С седьмого сентября работаю грузчиком-сборщиком в магазине мебели.
– Двести долларов тебе положу, пока, – сказал начальник и махнул рукой.
Тридцать рублей каждый день дают на обед. Работаю в паре с московским хохлом Иваном.
– Сегодня двадцать – двадцать один обещали, – сказал я ему.
– Что, доллар?! – испугался он.
– Да нет, прогноз погоды, бля.
– А-а…
– Чего зеваешь, не выспался?
– Да ты зазевал, и я зазевал.
– А-а…
Огромные двухъярусные кровати стояли над городом. Я лежал наверху и когда шевелился, чувствовал шаткость своего положения. Там, где дорога уходила вниз, парень в шляпе махал мне рукой. Я оглянулся – на соседней кровати лежала Асель, ее испуганное и заплаканное лицо. Во мраке под нами и вокруг сияли огни ночного города. Мужик с дубинкой проверял документы.
«Надо сказать Асель, что у меня уже другая женщина, что я не смогу с нею снова жить».
– Ты что, снова с ней?! – удивленно искривил свое лицо Юрка.
Он был в шляпе, и меня поразило, какое у него чистое и свежее, как у юноши, лицо.
– У меня миома матки, – сказала Асель и зарыдала.
«Какой ужас, что же делать… надо ей все-таки сказать… что такое миома матки… денег нет как всегда».
В ужасе я прижался к гранитной стене.
– Где тот перстень золотой, который тебе бабушка давала?
Бабушка стучит пальцем по перстню.
– Она его не давала мне, Асель! Просто показала его, сказала, что это перстень твоего дедушки и все… что же делать.
– Да это обычная женская болезнь, полгода уколы делать…
«Слава богу, Юр, я думал, что это рак какой-то… но все-таки надо же ей сказать, что я с другой»…
Тишина, почему поезд так долго стоит на станции? Проснулся и вспомнил, что я уже давно расстался с Асель и приехал в Москву, уже с Ниной.
По утрам Нина ловила мой член губами, а я лежал, прижавшись затылком к стене.
Приятно было с этим суровым чувством в душе собираться на работу.
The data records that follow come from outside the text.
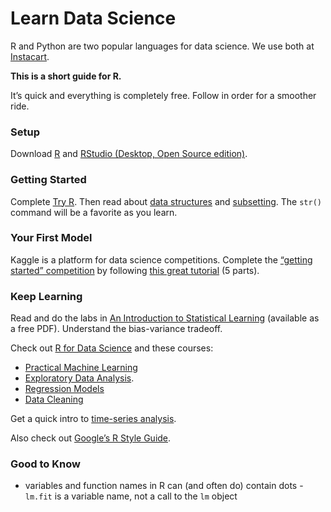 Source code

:# Learn Data Science

R and Python are two popular languages for data science. We use both at [Instacart](https://www.instacart.com).

**This is a short guide for R.**

It’s quick and everything is completely free. Follow in order for a smoother ride.

### Setup

Download [R](https://cran.rstudio.com/) and [RStudio (Desktop, Open Source edition)](https://www.rstudio.com/products/RStudio/).

### Getting Started

Complete [Try R](http://tryr.codeschool.com). Then read about [data structures](http://adv-r.had.co.nz/Data-structures.html) and [subsetting](http://adv-r.had.co.nz/Subsetting.html). The `str()` command will be a favorite as you learn.

### Your First Model

Kaggle is a platform for data science competitions. Complete the [“getting started” competition](https://www.kaggle.com/c/titanic) by following [this great tutorial](http://trevorstephens.com/post/72916401642/titanic-getting-started-with-r) (5 parts).

### Keep Learning

Read and do the labs in [An Introduction to Statistical Learning](http://www-bcf.usc.edu/~gareth/ISL/) (available as a free PDF). Understand the bias-variance tradeoff.

Check out [R for Data Science](http://r4ds.had.co.nz/) and these courses:

- [Practical Machine Learning](https://www.coursera.org/learn/practical-machine-learning)
- [Exploratory Data Analysis](https://www.coursera.org/learn/exploratory-data-analysis).
- [Regression Models](https://www.coursera.org/learn/regression-models)
- [Data Cleaning](https://www.coursera.org/learn/data-cleaning)

Get a quick intro to [time-series analysis](https://a-little-book-of-r-for-time-series.readthedocs.org/en/latest/src/timeseries.html).

Also check out [Google’s R Style Guide](https://google.github.io/styleguide/Rguide.xml).

### Good to Know

- variables and function names in R can (and often do) contain dots - `lm.fit` is a variable name, not a call to the `lm` object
Отводить Саньку в детский садик. Ехать вместе со всеми по общественно-полезному делу. Вот и я завоевал свое право ехать в метро, серьезно читать «МК» и считать себя москвичом. В голове пустота и короткие, семейные мысли и песни, типа: «Пилот, пилот, я инопланетянин».
Труднее всего было собирать кухни и детские комнаты. Если аккуратно работали, то получали чаевые. Однажды в квартире богатого азербайджанца на Тверской улице засверлил стол не с той стороны. Он дико орал и даже матерился по-азербайджански, а я стоял на полу с подогревом и кое-что понимал из его слов. Если бы меня материли по-русски, то я бы стерпел, а тут просто ушел, не желая создавать лишних проблем начальнику, который хорошо ко мне относился.
Когда я переставал работать, то у нас с нею кончался и секс. Она принимала долгую ванну вечером, может быть, мастурбировала там, потом принимала по возможности долгий душ утром. Собираясь на работу, ставила кассету «С легким паром». Потом заклеивала свою выбритую выпуклую щелку белоснежной прокладкой на каждой день, такие же трусики-хрустики, потрескивающие колготки.
Жалея ее и мучаясь, что сижу без работы, я был особенно нежен с ней по утрам и внимателен, помогал ей собираться, чистил машину от грязи. Ее такие трогательные укоры, и тут же ласки, как бы боязнь на секунду выпустить из рук.
– Меня вчера уже предупредили, что если я наконец-то не верну пятьсот долларов, то они заберут машину.
– Так и сказали: заберем машину?
– Да!
– Ты врешь, Няня!
И как всегда наша обоюдная нежность вмиг обернулась лютой ненавистью.
– Да, вру, потому что мне стыдно сказать тебе: Анвар, иди работай, ведь ты же мужик, в конце-то концов.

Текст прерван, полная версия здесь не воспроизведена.